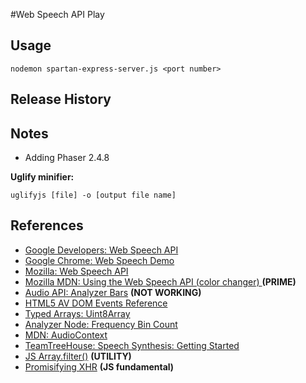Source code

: #Web Speech API Play

## Usage 

    nodemon spartan-express-server.js <port number>

## Release History

## Notes
- Adding Phaser 2.4.8

**Uglify minifier:**

    uglifyjs [file] -o [output file name]

## References
- [Google Developers: Web Speech API](https://developers.google.com/web/updates/2013/01/Voice-Driven-Web-Apps-Introduction-to-the-Web-Speech-API?hl=en)
- [Google Chrome: Web Speech Demo](https://github.com/GoogleChrome/webplatform-samples/blob/master/webspeechdemo/webspeechdemo.html)
- [Mozilla: Web Speech API](https://developer.mozilla.org/en-US/docs/Web/API/Web_Speech_API)
- [Mozilla MDN: Using the Web Speech API (color changer) ](https://developer.mozilla.org/en-US/docs/Web/API/Web_Speech_API/Using_the_Web_Speech_API) **(PRIME)**
- [Audio API: Analyzer Bars](https://www.youtube.com/watch?v=IBHpSkGZtNM&feature=youtu.be) **(NOT WORKING)**
- [HTML5 AV DOM Events Reference](http://www.w3schools.com/tags/ref_av_dom.asp)
- [Typed Arrays: Uint8Array](https://developer.mozilla.org/en-US/docs/Web/JavaScript/Typed_arrays)
- [Analyzer Node: Frequency Bin Count](https://developer.mozilla.org/en-US/docs/Web/API/AnalyserNode/frequencyBinCount)
- [MDN: AudioContext ](https://developer.mozilla.org/en-US/docs/Web/API/AudioContext/createAnalyser) 
- [TeamTreeHouse: Speech Synthesis: Getting Started](http://blog.teamtreehouse.com/getting-started-speech-synthesis-api)
- [JS Array.filter()](http://www.w3schools.com/jsref/jsref_filter.asp) **(UTILITY)**
- [Promisifying XHR](http://www.html5rocks.com/en/tutorials/es6/promises/) **(JS fundamental)**



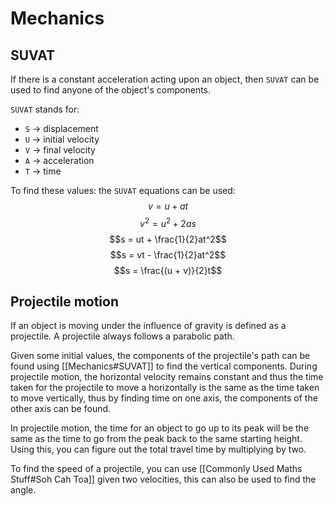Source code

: # Mechanics

## SUVAT
If there is a constant acceleration acting upon an object, then `SUVAT` can be used to find anyone of the object's components.

`SUVAT` stands for:
 - `S` -> displacement
 - `U` -> initial velocity
 - `V` -> final velocity
 - `A` -> acceleration
 - `T` -> time

To find these values: the `SUVAT` equations can be used:
$$v = u + at$$
$$v^2 = u^2 + 2as$$
$$s = ut + \frac{1}{2}at^2$$
$$s = vt - \frac{1}{2}at^2$$
$$s = \frac{(u + v)}{2}t$$


## Projectile motion
If an object is moving under the influence of gravity is defined as a projectile. A projectile always follows a parabolic path. 

Given some initial values, the components of the projectile's path can be found using [[Mechanics#SUVAT]] to find the vertical components. During projectile motion, the horizontal velocity remains constant and thus the time taken for the projectile to move a horizontally is the same as the time taken to move vertically, thus by finding time on one axis, the components of the other axis can be found.

In projectile motion, the time for an object to go up to its peak will be the same as the time to go from the peak back to the same starting height. Using this, you can figure out the total travel time by multiplying by two.

To find the speed of a projectile, you can use [[Commonly Used Maths Stuff#Soh Cah Toa]] given two velocities, this can also be used to find the angle.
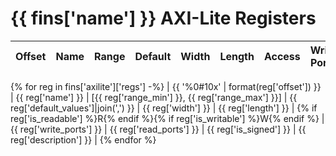 # {{ fins['name'] }} AXI-Lite Registers

| Offset | Name | Range | Default | Width | Length | Access | Write Ports | Read Ports | Signed | Description |
| - | - | - | - | - | - | - | - | - | - | - |
{% for reg in fins['axilite']['regs'] -%}
| {{ '%0#10x' | format(reg['offset']) }} | {{ reg['name'] }} | [{{ reg['range_min'] }}, {{ reg['range_max'] }}] | {{ reg['default_values']|join(',') }} | {{ reg['width'] }} | {{ reg['length'] }} | {% if reg['is_readable'] %}R{% endif %}{% if reg['is_writable'] %}W{% endif %} | {{ reg['write_ports'] }} | {{ reg['read_ports'] }} | {{ reg['is_signed'] }} | {{ reg['description'] }} |
{% endfor %}
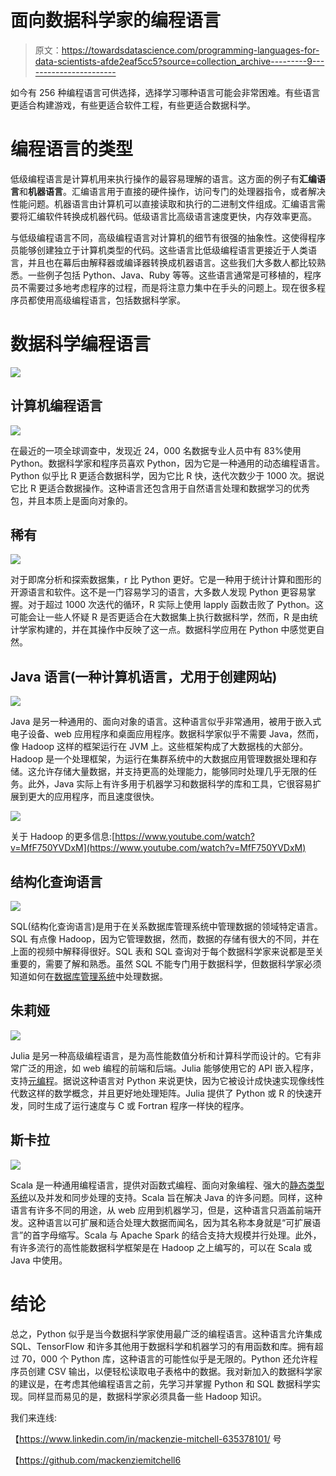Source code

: # 面向数据科学家的编程语言

> 原文：<https://towardsdatascience.com/programming-languages-for-data-scientists-afde2eaf5cc5?source=collection_archive---------9----------------------->

如今有 256 种编程语言可供选择，选择学习哪种语言可能会非常困难。有些语言更适合构建游戏，有些更适合软件工程，有些更适合数据科学。

# 编程语言的类型

低级编程语言是计算机用来执行操作的最容易理解的语言。这方面的例子有**汇编语言**和**机器语言**。汇编语言用于直接的硬件操作，访问专门的处理器指令，或者解决性能问题。机器语言由计算机可以直接读取和执行的二进制文件组成。汇编语言需要将汇编软件转换成机器代码。低级语言比高级语言速度更快，内存效率更高。

与低级编程语言不同，高级编程语言对计算机的细节有很强的抽象性。这使得程序员能够创建独立于计算机类型的代码。这些语言比低级编程语言更接近于人类语言，并且也在幕后由解释器或编译器转换成机器语言。这些我们大多数人都比较熟悉。一些例子包括 Python、Java、Ruby 等等。这些语言通常是可移植的，程序员不需要过多地考虑程序的过程，而是将注意力集中在手头的问题上。现在很多程序员都使用高级编程语言，包括数据科学家。

# 数据科学编程语言

![](img/67c9d4cd5522492da2ac552ea1139323.png)

## 计算机编程语言

![](img/714235ef0a15a5cd3119d2669821251b.png)

在最近的一项全球调查中，发现近 24，000 名数据专业人员中有 83%使用 Python。数据科学家和程序员喜欢 Python，因为它是一种通用的动态编程语言。Python 似乎比 R 更适合数据科学，因为它比 R 快，迭代次数少于 1000 次。据说它比 R 更适合数据操作。这种语言还包含用于自然语言处理和数据学习的优秀包，并且本质上是面向对象的。

## 稀有

![](img/18d98cf5fc7ec02b31a3f2cba9b320ba.png)

对于即席分析和探索数据集，r 比 Python 更好。它是一种用于统计计算和图形的开源语言和软件。这不是一门容易学习的语言，大多数人发现 Python 更容易掌握。对于超过 1000 次迭代的循环，R 实际上使用 lapply 函数击败了 Python。这可能会让一些人怀疑 R 是否更适合在大数据集上执行数据科学，然而，R 是由统计学家构建的，并在其操作中反映了这一点。数据科学应用在 Python 中感觉更自然。

## Java 语言(一种计算机语言，尤用于创建网站)

![](img/77355ddbde1790146f6b934dfef51dde.png)

Java 是另一种通用的、面向对象的语言。这种语言似乎非常通用，被用于嵌入式电子设备、web 应用程序和桌面应用程序。数据科学家似乎不需要 Java，然而，像 Hadoop 这样的框架运行在 JVM 上。这些框架构成了大数据栈的大部分。Hadoop 是一个处理框架，为运行在集群系统中的大数据应用管理数据处理和存储。这允许存储大量数据，并支持更高的处理能力，能够同时处理几乎无限的任务。此外，Java 实际上有许多用于机器学习和数据科学的库和工具，它很容易扩展到更大的应用程序，而且速度很快。

![](img/bdd16a3ecaa13fa437f335b8a87ff31a.png)

关于 Hadoop 的更多信息:[https://www.youtube.com/watch?v=MfF750YVDxM](https://www.youtube.com/watch?v=MfF750YVDxM)

## 结构化查询语言

![](img/8672d9c0c79797632eb5e46081ace1fa.png)

SQL(结构化查询语言)是用于在关系数据库管理系统中管理数据的领域特定语言。SQL 有点像 Hadoop，因为它管理数据，然而，数据的存储有很大的不同，并在上面的视频中解释得很好。SQL 表和 SQL 查询对于每个数据科学家来说都是至关重要的，需要了解和熟悉。虽然 SQL 不能专门用于数据科学，但数据科学家必须知道如何在[数据库管理系统](https://www.techopedia.com/definition/24361/database-management-systems-dbms)中处理数据。

## 朱莉娅

![](img/47d9aed09563ef6e813e28cb41a00a4e.png)

Julia 是另一种高级编程语言，是为高性能数值分析和计算科学而设计的。它有非常广泛的用途，如 web 编程的前端和后端。Julia 能够使用它的 API 嵌入程序，支持[元编程](https://stackoverflow.com/questions/514644/what-exactly-is-metaprogramming)。据说这种语言对 Python 来说更快，因为它被设计成快速实现像线性代数这样的数学概念，并且更好地处理矩阵。Julia 提供了 Python 或 R 的快速开发，同时生成了运行速度与 C 或 Fortran 程序一样快的程序。

## 斯卡拉

![](img/c544d13442f0dfc2025922dedd9de726.png)

Scala 是一种通用编程语言，提供对函数式编程、面向对象编程、强大的[静态类型系统](https://thecodeboss.dev/2015/11/programming-concepts-static-vs-dynamic-type-checking/)以及并发和同步处理的支持。Scala 旨在解决 Java 的许多问题。同样，这种语言有许多不同的用途，从 web 应用到机器学习，但是，这种语言只涵盖前端开发。这种语言以可扩展和适合处理大数据而闻名，因为其名称本身就是“可扩展语言”的首字母缩写。Scala 与 Apache Spark 的结合支持大规模并行处理。此外，有许多流行的高性能数据科学框架是在 Hadoop 之上编写的，可以在 Scala 或 Java 中使用。

# 结论

总之，Python 似乎是当今数据科学家使用最广泛的编程语言。这种语言允许集成 SQL、TensorFlow 和许多其他用于数据科学和机器学习的有用函数和库。拥有超过 70，000 个 Python 库，这种语言的可能性似乎是无限的。Python 还允许程序员创建 CSV 输出，以便轻松读取电子表格中的数据。我对新加入的数据科学家的建议是，在考虑其他编程语言之前，先学习并掌握 Python 和 SQL 数据科学实现。同样显而易见的是，数据科学家必须具备一些 Hadoop 知识。

我们来连线:

【https://www.linkedin.com/in/mackenzie-mitchell-635378101/ 号

【https://github.com/mackenziemitchell6 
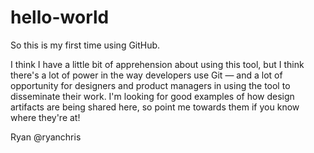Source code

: # hello-world
So this is my first time using GitHub.

I think I have a little bit of apprehension about using this tool, but I think there's a lot of power in the way developers use Git — and a lot of opportunity for designers and product managers in using the tool to disseminate their work. I'm looking for good examples of how design artifacts are being shared here, so point me towards them if you know where they're at!

Ryan
@ryanchris
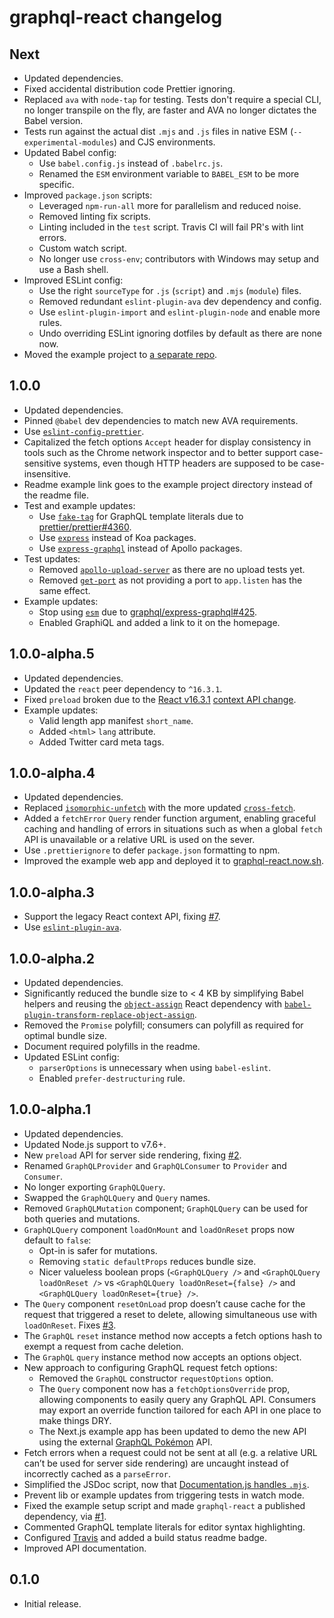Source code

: # graphql-react changelog

## Next

* Updated dependencies.
* Fixed accidental distribution code Prettier ignoring.
* Replaced `ava` with `node-tap` for testing. Tests don't require a special CLI, no longer transpile on the fly, are faster and AVA no longer dictates the Babel version.
* Tests run against the actual dist `.mjs` and `.js` files in native ESM (`--experimental-modules`) and CJS environments.
* Updated Babel config:
  * Use `babel.config.js` instead of `.babelrc.js`.
  * Renamed the `ESM` environment variable to `BABEL_ESM` to be more specific.
* Improved `package.json` scripts:
  * Leveraged `npm-run-all` more for parallelism and reduced noise.
  * Removed linting fix scripts.
  * Linting included in the `test` script. Travis CI will fail PR's with lint errors.
  * Custom watch script.
  * No longer use `cross-env`; contributors with Windows may setup and use a Bash shell.
* Improved ESLint config:
  * Use the right `sourceType` for `.js` (`script`) and `.mjs` (`module`) files.
  * Removed redundant `eslint-plugin-ava` dev dependency and config.
  * Use `eslint-plugin-import` and `eslint-plugin-node` and enable more rules.
  * Undo overriding ESLint ignoring dotfiles by default as there are none now.
* Moved the example project to [a separate repo](https://github.com/jaydenseric/graphql-react-examples).

## 1.0.0

* Updated dependencies.
* Pinned `@babel` dev dependencies to match new AVA requirements.
* Use [`eslint-config-prettier`](https://npm.im/eslint-config-prettier).
* Capitalized the fetch options `Accept` header for display consistency in tools such as the Chrome network inspector and to better support case-sensitive systems, even though HTTP headers are supposed to be case-insensitive.
* Readme example link goes to the example project directory instead of the readme file.
* Test and example updates:
  * Use [`fake-tag`](https://npm.im/fake-tag) for GraphQL template literals due to [prettier/prettier#4360](https://github.com/prettier/prettier/issues/4360).
  * Use [`express`](https://npm.im/express) instead of Koa packages.
  * Use [`express-graphql`](https://npm.im/express-graphql) instead of Apollo packages.
* Test updates:
  * Removed [`apollo-upload-server`](https://npm.im/apollo-upload-server) as there are no upload tests yet.
  * Removed [`get-port`](https://npm.im/get-port) as not providing a port to `app.listen` has the same effect.
* Example updates:
  * Stop using [`esm`](https://npm.im/esm) due to [graphql/express-graphql#425](https://github.com/graphql/express-graphql/issues/425).
  * Enabled GraphiQL and added a link to it on the homepage.

## 1.0.0-alpha.5

* Updated dependencies.
* Updated the `react` peer dependency to `^16.3.1`.
* Fixed `preload` broken due to the [React v16.3.1](https://github.com/facebook/react/releases/tag/v16.3.1) [context API change](https://github.com/facebook/react/pull/12501).
* Example updates:
  * Valid length app manifest `short_name`.
  * Added `<html>` `lang` attribute.
  * Added Twitter card meta tags.

## 1.0.0-alpha.4

* Updated dependencies.
* Replaced [`isomorphic-unfetch`](https://npm.im/isomorphic-unfetch) with the more updated [`cross-fetch`](https://npm.im/cross-fetch).
* Added a `fetchError` `Query` render function argument, enabling graceful caching and handling of errors in situations such as when a global `fetch` API is unavailable or a relative URL is used on the sever.
* Use `.prettierignore` to defer `package.json` formatting to npm.
* Improved the example web app and deployed it to [graphql-react.now.sh](https://graphql-react.now.sh).

## 1.0.0-alpha.3

* Support the legacy React context API, fixing [#7](https://github.com/jaydenseric/graphql-react/issues/7).
* Use [`eslint-plugin-ava`](https://npm.im/eslint-plugin-ava).

## 1.0.0-alpha.2

* Updated dependencies.
* Significantly reduced the bundle size to < 4 KB by simplifying Babel helpers and reusing the [`object-assign`](https://npm.im/object-assign) React dependency with [`babel-plugin-transform-replace-object-assign`](https://npm.im/babel-plugin-transform-replace-object-assign).
* Removed the `Promise` polyfill; consumers can polyfill as required for optimal bundle size.
* Document required polyfills in the readme.
* Updated ESLint config:
  * `parserOptions` is unnecessary when using `babel-eslint`.
  * Enabled `prefer-destructuring` rule.

## 1.0.0-alpha.1

* Updated dependencies.
* Updated Node.js support to v7.6+.
* New `preload` API for server side rendering, fixing [#2](https://github.com/jaydenseric/graphql-react/issues/2).
* Renamed `GraphQLProvider` and `GraphQLConsumer` to `Provider` and `Consumer`.
* No longer exporting `GraphQLQuery`.
* Swapped the `GraphQLQuery` and `Query` names.
* Removed `GraphQLMutation` component; `GraphQLQuery` can be used for both queries and mutations.
* `GraphQLQuery` component `loadOnMount` and `loadOnReset` props now default to `false`:
  * Opt-in is safer for mutations.
  * Removing `static defaultProps` reduces bundle size.
  * Nicer valueless boolean props (`<GraphQLQuery />` and `<GraphQLQuery loadOnReset />` vs `<GraphQLQuery loadOnReset={false} />` and `<GraphQLQuery loadOnReset={true} />`.
* The `Query` component `resetOnLoad` prop doesn’t cause cache for the request that triggered a reset to delete, allowing simultaneous use with `loadOnReset`. Fixes [#3](https://github.com/jaydenseric/graphql-react/issues/3).
* The `GraphQL` `reset` instance method now accepts a fetch options hash to exempt a request from cache deletion.
* The `GraphQL` `query` instance method now accepts an options object.
* New approach to configuring GraphQL request fetch options:
  * Removed the `GraphQL` constructor `requestOptions` option.
  * The `Query` component now has a `fetchOptionsOverride` prop, allowing components to easily query any GraphQL API. Consumers may export an override function tailored for each API in one place to make things DRY.
  * The Next.js example app has been updated to demo the new API using the external [GraphQL Pokémon](https://github.com/lucasbento/graphql-pokemon) API.
* Fetch errors when a request could not be sent at all (e.g. a relative URL can’t be used for server side rendering) are uncaught instead of incorrectly cached as a `parseError`.
* Simplified the JSDoc script, now that [Documentation.js handles `.mjs`](https://github.com/documentationjs/documentation/pull/1023).
* Prevent lib or example updates from triggering tests in watch mode.
* Fixed the example setup script and made `graphql-react` a published dependency, via [#1](https://github.com/jaydenseric/graphql-react/pull/1).
* Commented GraphQL template literals for editor syntax highlighting.
* Configured [Travis](https://travis-ci.org/jaydenseric/graphql-react) and added a build status readme badge.
* Improved API documentation.

## 0.1.0

* Initial release.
****
WHAT TO DO> Given the data above, transcribe exactly the lines from the one containing "props now default" down to the one containing "make things DRY.", and no others.

EXPECTED ANSWER>
* `GraphQLQuery` component `loadOnMount` and `loadOnReset` props now default to `false`:
  * Opt-in is safer for mutations.
  * Removing `static defaultProps` reduces bundle size.
  * Nicer valueless boolean props (`<GraphQLQuery />` and `<GraphQLQuery loadOnReset />` vs `<GraphQLQuery loadOnReset={false} />` and `<GraphQLQuery loadOnReset={true} />`.
* The `Query` component `resetOnLoad` prop doesn’t cause cache for the request that triggered a reset to delete, allowing simultaneous use with `loadOnReset`. Fixes [#3](https://github.com/jaydenseric/graphql-react/issues/3).
* The `GraphQL` `reset` instance method now accepts a fetch options hash to exempt a request from cache deletion.
* The `GraphQL` `query` instance method now accepts an options object.
* New approach to configuring GraphQL request fetch options:
  * Removed the `GraphQL` constructor `requestOptions` option.
  * The `Query` component now has a `fetchOptionsOverride` prop, allowing components to easily query any GraphQL API. Consumers may export an override function tailored for each API in one place to make things DRY.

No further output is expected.